Using Your Home Equity to Consolidate Your Debt
If you are considering our debt settlement program and have home
equity you may be eligible for incredible savings through equity
financing. It is not always recommended to pay-off credit card debt
with home equity; however, to do so in conjunction with our debt
settlement program presents significant advantages.
Credit card interest, fees and penalties are all on the rise:
mortgage rates are at a 40 year low and the housing market has
brought unprecedented gains in equity throughout the United States.
Many people are shocked to find that their house is worth 15-25%
more than when they had it appraised just 1-2 years ago.
With equity financing you get debt free in months without the
difficulty of raising the cash needed to settle your accounts in
that short time frame.

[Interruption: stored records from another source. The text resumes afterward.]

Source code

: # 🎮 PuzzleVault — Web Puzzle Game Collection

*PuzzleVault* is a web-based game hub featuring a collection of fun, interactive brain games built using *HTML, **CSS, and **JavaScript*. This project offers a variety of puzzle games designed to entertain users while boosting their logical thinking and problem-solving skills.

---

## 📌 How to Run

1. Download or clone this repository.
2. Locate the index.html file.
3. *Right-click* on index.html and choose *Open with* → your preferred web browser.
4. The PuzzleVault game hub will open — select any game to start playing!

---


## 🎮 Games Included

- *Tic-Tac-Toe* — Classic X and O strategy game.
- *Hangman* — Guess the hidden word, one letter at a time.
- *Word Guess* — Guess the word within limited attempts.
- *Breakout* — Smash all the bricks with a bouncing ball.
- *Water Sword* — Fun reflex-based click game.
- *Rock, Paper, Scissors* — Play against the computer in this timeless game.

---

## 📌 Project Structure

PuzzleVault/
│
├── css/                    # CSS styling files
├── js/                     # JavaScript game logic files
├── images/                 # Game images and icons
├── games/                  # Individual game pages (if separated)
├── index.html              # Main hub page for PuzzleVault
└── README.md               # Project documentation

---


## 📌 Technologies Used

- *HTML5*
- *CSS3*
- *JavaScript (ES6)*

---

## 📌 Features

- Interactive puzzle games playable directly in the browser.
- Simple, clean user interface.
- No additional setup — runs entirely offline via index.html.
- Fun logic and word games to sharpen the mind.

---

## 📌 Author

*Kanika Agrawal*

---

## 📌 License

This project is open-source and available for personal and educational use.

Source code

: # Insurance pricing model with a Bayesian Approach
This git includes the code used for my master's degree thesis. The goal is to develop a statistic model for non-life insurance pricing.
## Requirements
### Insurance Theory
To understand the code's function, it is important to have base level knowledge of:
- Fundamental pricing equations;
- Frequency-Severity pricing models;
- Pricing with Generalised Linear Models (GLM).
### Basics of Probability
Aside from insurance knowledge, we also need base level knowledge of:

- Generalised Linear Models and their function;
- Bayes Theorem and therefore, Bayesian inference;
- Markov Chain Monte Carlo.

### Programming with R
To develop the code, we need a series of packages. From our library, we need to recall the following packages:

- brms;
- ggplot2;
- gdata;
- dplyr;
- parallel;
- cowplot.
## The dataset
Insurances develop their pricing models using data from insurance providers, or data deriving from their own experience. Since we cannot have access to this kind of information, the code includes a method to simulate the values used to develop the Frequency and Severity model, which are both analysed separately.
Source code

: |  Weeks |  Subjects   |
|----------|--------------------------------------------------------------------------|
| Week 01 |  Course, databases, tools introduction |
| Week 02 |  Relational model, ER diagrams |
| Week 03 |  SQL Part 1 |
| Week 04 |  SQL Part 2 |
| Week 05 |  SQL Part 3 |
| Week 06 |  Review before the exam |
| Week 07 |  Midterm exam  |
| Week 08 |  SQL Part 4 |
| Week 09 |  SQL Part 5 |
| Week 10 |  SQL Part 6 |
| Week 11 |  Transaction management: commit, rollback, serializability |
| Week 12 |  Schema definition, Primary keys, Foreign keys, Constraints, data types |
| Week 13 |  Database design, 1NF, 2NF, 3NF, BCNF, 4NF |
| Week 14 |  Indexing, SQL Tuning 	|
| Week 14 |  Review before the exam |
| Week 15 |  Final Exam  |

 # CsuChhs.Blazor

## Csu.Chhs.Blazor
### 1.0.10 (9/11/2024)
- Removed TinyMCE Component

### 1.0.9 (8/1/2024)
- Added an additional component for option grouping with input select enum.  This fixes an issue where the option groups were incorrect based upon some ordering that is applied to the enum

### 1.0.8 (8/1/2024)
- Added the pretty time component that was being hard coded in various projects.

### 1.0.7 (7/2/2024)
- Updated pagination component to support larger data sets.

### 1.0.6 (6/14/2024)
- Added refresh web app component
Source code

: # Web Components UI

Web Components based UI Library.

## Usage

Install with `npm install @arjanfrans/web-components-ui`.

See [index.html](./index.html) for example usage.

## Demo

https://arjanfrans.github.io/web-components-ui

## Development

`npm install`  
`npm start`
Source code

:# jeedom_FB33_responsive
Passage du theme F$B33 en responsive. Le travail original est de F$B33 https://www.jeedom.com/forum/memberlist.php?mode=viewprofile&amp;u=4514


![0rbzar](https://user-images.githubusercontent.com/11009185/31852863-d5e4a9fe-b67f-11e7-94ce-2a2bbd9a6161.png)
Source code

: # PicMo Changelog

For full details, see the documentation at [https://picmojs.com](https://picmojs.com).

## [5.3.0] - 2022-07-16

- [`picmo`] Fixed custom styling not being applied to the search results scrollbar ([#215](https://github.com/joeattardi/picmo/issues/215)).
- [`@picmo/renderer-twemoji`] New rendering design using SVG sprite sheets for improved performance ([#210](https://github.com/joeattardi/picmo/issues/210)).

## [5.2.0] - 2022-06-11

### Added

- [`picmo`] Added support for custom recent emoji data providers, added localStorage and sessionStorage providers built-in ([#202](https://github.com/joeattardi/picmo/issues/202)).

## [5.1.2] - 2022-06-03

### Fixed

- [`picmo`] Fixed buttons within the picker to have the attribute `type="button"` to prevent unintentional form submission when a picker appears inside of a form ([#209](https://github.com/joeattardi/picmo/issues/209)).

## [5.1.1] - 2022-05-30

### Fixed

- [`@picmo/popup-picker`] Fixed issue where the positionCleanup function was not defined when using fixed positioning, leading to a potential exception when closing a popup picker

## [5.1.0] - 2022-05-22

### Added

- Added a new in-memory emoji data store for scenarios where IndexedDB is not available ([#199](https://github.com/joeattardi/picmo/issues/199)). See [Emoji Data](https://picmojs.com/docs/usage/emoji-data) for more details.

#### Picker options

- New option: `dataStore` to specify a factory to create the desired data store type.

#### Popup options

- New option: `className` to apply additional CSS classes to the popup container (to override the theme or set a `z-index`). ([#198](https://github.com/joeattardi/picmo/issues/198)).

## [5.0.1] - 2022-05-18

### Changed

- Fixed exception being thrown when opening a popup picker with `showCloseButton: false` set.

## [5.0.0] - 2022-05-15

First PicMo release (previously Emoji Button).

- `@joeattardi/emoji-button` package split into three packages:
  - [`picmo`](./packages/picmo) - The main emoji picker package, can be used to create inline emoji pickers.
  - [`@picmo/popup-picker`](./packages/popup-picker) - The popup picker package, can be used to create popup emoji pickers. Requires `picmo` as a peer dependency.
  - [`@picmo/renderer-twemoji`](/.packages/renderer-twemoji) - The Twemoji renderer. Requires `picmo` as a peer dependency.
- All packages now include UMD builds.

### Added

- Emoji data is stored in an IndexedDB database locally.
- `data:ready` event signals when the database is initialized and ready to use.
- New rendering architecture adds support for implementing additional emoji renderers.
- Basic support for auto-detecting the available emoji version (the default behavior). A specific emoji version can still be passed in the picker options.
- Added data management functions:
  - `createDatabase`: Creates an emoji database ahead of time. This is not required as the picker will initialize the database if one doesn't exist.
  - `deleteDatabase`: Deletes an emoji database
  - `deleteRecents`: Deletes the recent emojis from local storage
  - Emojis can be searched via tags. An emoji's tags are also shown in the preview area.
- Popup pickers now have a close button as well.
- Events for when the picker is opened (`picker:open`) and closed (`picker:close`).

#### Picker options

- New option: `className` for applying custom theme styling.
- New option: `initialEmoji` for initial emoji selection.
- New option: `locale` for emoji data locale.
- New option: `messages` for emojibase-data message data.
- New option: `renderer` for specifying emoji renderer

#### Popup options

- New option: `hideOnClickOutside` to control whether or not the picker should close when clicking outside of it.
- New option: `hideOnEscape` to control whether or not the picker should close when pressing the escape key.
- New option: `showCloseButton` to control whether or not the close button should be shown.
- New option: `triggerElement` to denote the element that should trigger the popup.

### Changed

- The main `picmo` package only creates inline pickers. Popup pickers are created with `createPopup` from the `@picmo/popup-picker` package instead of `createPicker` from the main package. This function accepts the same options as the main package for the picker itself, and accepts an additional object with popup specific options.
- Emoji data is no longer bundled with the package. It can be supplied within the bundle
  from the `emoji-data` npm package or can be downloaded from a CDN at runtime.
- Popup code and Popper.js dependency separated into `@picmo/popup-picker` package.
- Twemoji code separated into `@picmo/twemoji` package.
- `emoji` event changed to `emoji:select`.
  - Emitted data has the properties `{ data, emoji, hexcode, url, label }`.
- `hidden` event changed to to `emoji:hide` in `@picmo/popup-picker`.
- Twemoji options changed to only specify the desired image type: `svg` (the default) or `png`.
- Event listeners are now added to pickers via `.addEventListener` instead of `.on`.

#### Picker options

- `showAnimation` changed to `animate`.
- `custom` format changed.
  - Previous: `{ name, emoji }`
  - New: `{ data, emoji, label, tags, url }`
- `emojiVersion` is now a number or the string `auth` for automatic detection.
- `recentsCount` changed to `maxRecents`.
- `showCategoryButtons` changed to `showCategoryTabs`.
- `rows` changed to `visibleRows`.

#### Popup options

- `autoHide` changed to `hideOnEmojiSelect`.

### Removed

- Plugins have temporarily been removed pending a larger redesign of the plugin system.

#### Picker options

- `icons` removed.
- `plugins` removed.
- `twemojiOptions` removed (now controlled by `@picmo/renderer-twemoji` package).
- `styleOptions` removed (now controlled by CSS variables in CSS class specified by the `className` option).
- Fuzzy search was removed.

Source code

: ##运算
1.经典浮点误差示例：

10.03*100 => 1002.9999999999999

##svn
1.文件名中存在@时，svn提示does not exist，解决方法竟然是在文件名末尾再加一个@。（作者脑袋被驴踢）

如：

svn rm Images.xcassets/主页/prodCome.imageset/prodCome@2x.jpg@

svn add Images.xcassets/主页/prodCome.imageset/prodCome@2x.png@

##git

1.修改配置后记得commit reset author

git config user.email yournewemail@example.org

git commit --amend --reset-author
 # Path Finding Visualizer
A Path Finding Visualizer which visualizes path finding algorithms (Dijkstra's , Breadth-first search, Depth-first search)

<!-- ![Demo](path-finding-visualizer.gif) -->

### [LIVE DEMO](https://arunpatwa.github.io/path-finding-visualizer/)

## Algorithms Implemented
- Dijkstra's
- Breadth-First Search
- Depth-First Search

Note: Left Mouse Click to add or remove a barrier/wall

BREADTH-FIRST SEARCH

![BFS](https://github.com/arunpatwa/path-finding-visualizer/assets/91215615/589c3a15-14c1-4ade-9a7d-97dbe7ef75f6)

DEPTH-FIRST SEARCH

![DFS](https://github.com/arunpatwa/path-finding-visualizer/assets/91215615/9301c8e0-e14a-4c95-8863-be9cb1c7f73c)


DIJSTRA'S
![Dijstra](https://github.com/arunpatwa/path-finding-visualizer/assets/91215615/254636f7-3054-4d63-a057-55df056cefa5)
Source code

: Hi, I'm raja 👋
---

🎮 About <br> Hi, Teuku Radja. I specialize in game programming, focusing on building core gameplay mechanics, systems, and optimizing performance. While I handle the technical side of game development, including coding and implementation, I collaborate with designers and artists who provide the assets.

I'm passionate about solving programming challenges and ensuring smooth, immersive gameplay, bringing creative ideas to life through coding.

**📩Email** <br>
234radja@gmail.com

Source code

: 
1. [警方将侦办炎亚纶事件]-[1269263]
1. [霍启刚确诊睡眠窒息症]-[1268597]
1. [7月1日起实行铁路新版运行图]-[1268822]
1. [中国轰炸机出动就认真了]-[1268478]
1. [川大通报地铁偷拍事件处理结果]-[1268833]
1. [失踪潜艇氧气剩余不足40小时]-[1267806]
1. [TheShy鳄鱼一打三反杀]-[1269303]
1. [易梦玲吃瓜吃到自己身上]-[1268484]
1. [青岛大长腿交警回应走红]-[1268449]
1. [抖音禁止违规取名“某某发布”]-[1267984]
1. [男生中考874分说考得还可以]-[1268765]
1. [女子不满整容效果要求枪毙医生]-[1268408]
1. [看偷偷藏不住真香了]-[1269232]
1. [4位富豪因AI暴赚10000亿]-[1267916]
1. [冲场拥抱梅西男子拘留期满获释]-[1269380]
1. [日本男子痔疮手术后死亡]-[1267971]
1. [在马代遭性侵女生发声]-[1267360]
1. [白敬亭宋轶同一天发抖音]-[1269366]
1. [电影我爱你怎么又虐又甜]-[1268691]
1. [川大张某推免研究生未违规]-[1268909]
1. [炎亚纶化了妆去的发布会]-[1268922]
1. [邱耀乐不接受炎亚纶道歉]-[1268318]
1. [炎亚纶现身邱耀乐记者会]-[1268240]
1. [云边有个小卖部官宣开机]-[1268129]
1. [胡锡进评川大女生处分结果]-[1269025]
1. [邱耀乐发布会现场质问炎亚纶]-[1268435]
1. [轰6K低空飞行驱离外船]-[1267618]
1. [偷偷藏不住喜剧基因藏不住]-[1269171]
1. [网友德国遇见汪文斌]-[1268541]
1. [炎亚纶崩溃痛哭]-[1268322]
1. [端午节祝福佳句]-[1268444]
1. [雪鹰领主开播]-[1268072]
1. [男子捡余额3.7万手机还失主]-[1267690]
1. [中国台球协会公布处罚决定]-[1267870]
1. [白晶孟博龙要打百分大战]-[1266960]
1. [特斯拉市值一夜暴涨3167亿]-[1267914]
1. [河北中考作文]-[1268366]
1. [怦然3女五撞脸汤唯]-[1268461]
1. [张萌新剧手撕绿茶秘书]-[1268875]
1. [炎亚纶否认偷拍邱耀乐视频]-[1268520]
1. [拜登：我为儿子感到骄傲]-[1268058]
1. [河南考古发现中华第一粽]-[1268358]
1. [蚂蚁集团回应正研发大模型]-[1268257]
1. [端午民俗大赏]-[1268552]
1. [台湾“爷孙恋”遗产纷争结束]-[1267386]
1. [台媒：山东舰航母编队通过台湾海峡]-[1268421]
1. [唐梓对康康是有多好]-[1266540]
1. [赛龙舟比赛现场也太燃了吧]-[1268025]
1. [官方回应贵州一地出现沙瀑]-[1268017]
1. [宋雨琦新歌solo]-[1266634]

Instead you get an easily manageable tax
deductible* monthly payment incorporated into your mortgage.
For instance, if you owe 25,000 in credit card debt, your minimum
monthly payment is approximately $500.00. Depending on the interest
rate, it could require 25-30 years to be debt free making the
minimum payment ? and none of those payments are tax deductible*.
Using your equity and our debt settlement program you could pay
between $6,250 and $12,500** to settle the 25,000 in credit card
debt ? that represents a monthly payment*** of 40.00 to 80.00 if
incorporated into a mortgage.
The evaluation is free and you have nothing to lose but that
stack of credit card bills.
* See your tax professional for specific details.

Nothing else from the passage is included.